Add support for printing SQL of SQLAlchemy query
sarimak opened this issue · comments
pgvector.sqlalchemy.Vector
doesn't provide a process_literal_param
method, so any SQLALchemy query containing literal values for such column will fail to be rendered to final SQL including the values when literal_binds
are enabled. Please implement the method.
Repro steps:
import sqlalchemy as sa
import sqlalchemy.dialects.postgresql
import pgvector.sqlalchemy as pgv
engine = sa.create_engine("postgresql+psycopg2://postgres:password@localhost:5432/neighbors-2")
conn = engine.connect()
table = sa.Table("foo", sa.MetaData(), sa.Column("col1", pgv.Vector(4)))
query = sa.select(table.c.col1).where((table.c.col1.max_inner_product([0.5, 0.5, 0.5, 0.5]) * -1) >= 0.1)
kwargs = {"literal_binds": True}
sql = str(query.compile(dialect=sqlalchemy.dialects.postgresql.dialect()), compile_kwargs=kwargs)
raises
sqlalchemy.exc.CompileError: No literal value renderer is available for literal value "[0.5, 0.5, 0.5, 0.5]" with datatype VECTOR(4)
(The query itself is OK which can be verified by using kwargs = {}
-- the compilation returns 'SELECT foo.col1 \nFROM foo \nWHERE (foo.col1 <#> %(col1_1)s) * %(param_1)s >= %(param_2)s'
)
Workaround:
import pgvector.utils
class Vector(pgv.Vector, sa.TypeDecorator):
impl = pgv.Vector
cache_ok = True
def process_literal_param(self, value, dialect):
return repr(pgvector.utils.to_db(value, self.dim))

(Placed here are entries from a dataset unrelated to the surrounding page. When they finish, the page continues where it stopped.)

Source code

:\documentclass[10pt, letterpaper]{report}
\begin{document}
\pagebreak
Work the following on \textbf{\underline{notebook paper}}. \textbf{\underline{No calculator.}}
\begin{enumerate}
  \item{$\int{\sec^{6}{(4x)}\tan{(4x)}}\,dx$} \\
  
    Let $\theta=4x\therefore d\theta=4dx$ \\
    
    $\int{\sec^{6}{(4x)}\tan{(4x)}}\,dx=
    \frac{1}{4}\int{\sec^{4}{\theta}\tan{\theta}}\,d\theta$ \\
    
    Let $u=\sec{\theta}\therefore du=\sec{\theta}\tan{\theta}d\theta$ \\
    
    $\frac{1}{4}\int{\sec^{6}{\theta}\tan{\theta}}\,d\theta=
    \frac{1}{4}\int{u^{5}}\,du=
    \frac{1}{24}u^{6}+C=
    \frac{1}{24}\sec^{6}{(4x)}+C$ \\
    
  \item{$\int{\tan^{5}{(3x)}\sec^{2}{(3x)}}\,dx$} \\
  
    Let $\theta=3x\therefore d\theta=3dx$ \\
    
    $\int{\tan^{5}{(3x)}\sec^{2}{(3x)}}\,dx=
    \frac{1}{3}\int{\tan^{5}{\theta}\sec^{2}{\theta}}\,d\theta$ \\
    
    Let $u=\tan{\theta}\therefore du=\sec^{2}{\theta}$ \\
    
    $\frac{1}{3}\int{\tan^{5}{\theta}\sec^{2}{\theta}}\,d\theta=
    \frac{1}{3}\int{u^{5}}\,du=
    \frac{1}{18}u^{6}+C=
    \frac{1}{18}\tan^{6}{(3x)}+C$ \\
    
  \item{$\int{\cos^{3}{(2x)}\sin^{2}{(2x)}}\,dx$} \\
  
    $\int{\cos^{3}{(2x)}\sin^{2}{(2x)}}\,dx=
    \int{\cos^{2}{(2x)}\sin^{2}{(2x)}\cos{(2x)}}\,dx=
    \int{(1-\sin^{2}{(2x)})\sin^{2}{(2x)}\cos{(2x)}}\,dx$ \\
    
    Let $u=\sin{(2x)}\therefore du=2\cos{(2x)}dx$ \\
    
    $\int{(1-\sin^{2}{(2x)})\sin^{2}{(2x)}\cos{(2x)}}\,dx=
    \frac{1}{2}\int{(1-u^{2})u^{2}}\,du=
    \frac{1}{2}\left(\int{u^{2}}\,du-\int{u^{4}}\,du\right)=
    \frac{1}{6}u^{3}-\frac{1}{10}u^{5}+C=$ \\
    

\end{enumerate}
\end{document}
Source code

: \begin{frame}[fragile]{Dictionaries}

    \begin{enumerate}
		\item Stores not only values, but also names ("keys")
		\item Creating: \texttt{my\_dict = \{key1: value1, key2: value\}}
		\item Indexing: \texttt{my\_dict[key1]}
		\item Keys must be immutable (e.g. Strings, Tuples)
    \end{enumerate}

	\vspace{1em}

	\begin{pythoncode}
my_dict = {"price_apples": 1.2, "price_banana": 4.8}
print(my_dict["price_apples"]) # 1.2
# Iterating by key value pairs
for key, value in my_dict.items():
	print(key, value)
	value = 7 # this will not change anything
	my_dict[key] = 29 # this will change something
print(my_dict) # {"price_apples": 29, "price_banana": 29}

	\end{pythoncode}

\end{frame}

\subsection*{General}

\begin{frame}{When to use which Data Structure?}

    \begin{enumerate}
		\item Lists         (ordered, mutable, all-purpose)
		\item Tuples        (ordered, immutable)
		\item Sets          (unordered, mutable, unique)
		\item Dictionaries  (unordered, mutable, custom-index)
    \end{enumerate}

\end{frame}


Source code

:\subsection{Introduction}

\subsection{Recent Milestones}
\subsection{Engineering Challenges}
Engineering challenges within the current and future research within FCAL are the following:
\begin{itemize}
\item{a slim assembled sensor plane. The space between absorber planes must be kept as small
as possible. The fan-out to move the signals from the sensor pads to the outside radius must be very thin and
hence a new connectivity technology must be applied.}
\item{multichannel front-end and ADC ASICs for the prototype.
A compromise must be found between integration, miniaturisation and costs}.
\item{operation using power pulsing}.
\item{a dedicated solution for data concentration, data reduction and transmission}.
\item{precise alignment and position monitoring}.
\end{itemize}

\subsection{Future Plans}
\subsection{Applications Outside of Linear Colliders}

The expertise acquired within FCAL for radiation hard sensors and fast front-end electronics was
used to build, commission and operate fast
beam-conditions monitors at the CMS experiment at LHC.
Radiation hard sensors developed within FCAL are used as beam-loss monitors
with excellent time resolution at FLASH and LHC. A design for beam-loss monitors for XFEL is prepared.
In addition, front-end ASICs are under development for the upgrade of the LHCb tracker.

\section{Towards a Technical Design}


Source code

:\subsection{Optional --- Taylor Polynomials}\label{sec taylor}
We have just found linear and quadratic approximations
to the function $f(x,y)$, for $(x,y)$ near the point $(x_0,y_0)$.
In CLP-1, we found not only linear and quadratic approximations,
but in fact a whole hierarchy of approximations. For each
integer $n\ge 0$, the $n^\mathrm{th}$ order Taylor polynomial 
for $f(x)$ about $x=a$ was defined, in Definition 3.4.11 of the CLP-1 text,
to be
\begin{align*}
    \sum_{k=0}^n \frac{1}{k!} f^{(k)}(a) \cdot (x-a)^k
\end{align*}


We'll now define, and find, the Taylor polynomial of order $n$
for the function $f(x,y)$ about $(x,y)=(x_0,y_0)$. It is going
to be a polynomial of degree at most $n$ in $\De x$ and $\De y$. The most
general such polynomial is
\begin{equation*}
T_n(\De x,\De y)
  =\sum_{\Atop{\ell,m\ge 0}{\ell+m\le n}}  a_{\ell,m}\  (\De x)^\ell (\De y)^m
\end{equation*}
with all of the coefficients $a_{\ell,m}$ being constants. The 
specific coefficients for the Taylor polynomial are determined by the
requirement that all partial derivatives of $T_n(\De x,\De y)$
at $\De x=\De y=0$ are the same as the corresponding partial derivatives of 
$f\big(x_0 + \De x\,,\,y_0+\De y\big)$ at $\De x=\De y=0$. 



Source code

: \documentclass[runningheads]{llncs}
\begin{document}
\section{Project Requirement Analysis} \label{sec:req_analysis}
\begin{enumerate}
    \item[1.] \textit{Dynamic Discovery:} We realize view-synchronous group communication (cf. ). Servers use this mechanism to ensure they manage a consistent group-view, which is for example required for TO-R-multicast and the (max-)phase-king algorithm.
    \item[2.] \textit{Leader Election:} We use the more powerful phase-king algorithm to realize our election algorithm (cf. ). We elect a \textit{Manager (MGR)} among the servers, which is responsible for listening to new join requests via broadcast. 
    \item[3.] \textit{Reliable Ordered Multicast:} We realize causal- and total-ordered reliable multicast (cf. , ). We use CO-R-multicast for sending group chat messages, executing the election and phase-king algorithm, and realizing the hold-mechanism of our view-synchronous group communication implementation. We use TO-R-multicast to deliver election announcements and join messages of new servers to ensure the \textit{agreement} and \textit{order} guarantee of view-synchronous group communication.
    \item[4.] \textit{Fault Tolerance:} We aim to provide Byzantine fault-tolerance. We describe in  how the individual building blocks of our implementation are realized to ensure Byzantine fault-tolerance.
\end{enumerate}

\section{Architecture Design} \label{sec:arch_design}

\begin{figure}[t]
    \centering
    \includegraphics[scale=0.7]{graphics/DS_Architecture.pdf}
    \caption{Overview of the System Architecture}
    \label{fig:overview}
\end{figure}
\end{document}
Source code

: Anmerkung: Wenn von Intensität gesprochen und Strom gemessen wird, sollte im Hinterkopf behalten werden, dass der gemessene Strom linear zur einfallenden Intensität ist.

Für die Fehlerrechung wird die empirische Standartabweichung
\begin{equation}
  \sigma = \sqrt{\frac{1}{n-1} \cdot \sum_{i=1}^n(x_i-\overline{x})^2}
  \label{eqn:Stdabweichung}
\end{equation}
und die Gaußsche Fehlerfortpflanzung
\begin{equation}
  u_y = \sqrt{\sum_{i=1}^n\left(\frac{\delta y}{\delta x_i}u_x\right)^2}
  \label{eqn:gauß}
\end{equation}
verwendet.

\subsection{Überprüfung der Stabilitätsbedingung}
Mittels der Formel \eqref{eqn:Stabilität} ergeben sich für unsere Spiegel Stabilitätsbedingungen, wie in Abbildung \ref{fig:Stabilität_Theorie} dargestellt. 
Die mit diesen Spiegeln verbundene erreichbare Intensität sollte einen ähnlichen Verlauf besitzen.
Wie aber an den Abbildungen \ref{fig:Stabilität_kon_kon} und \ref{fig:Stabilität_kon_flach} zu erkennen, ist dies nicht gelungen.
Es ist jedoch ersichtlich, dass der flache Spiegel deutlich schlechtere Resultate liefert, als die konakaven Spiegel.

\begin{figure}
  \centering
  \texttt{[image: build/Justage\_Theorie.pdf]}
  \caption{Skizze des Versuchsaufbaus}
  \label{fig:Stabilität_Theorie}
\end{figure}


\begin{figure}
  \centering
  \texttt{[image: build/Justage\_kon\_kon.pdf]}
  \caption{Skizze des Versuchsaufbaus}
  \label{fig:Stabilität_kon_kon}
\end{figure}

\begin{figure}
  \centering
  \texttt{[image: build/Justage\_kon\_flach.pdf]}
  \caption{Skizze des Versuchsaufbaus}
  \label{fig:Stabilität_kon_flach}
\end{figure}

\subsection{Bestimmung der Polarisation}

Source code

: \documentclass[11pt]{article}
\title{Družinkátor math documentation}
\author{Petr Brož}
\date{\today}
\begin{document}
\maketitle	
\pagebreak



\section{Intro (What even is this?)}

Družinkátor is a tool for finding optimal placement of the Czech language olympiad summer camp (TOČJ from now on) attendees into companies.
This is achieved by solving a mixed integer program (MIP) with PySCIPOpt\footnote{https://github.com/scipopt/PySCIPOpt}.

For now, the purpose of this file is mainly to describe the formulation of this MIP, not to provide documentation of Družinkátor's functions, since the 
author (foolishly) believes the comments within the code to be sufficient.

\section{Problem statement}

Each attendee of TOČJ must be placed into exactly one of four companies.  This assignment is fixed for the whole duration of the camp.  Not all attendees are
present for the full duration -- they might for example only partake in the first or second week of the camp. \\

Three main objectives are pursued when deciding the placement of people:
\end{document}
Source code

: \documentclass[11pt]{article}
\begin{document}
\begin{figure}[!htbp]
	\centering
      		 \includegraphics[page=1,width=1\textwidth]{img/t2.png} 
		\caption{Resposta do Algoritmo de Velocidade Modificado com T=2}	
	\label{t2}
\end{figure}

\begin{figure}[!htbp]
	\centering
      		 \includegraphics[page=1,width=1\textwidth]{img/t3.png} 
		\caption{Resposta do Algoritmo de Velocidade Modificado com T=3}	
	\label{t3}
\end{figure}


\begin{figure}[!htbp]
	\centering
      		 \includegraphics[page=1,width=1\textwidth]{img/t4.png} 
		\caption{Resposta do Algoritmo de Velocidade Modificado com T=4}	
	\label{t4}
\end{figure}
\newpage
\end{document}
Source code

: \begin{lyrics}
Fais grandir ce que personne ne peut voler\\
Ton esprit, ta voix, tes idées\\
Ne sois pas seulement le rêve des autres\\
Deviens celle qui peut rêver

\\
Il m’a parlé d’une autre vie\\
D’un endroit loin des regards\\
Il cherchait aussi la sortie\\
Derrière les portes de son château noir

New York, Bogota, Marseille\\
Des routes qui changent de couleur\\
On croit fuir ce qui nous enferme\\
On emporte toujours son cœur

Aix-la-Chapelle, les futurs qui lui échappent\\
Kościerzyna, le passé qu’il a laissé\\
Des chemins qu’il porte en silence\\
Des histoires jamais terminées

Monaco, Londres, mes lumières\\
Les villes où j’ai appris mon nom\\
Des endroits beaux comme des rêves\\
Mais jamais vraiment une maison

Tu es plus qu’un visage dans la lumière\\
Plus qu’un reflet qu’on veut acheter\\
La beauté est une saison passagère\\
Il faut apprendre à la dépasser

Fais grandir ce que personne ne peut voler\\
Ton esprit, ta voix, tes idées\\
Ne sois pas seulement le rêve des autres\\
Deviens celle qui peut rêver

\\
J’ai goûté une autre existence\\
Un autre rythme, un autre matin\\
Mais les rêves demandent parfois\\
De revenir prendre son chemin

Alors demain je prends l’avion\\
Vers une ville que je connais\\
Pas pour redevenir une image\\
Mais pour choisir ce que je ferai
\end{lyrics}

and use this wrapper class in the table definition instead of the library-provided pgv.Vector
. The SQL rendering then works:
str(query.compile(dialect=sqlalchemy.dialects.postgresql.dialect(), compile_kwargs={"literal_binds": True}))
"SELECT foo.col1 \nFROM foo \nWHERE (foo.col1 <#> '[0.5,0.5,0.5,0.5]') * -1 >= 0.1"
Rationale: I wanted to have a test that makes sure the approximate similarity search is indeed using an index. So I needed to run EXPLAIN
over the search query, which needs plain SQL text of the SQLAlchemy query including the values for the prepared statement, so I can execute explain_query = sa.text(f"EXPLAIN {query}")
and assert for "Index Scan using foo" in "\n".join(row[0] for row in explain_query.fetchall())
.
I am aware that literal_binds
can't be used with untrusted inputs (SQL injection) -- but for tests with hard-coded/trusted inputs it is perfectly usable.
And given that it seems to be quite easy to stop using the approximate similarity index by seemingly innocent change of the SQLAlchemy query, I find such regression test valuable as a safety net for my colleagues/future self.
Hi @sarimak, thanks for the suggestion. Since it can't be used with untrusted input, I don't think it makes sense to include, but this issue should be helpful for users who want to add it manually.
Well, then for example Alembic's preview/SQL-only mode won't be able to leverage pgvector's syntax. The literal_binds
is an opt-in feature and it has legitimate use cases. But as you prefer -- I have this workaround, so my needs are already covered.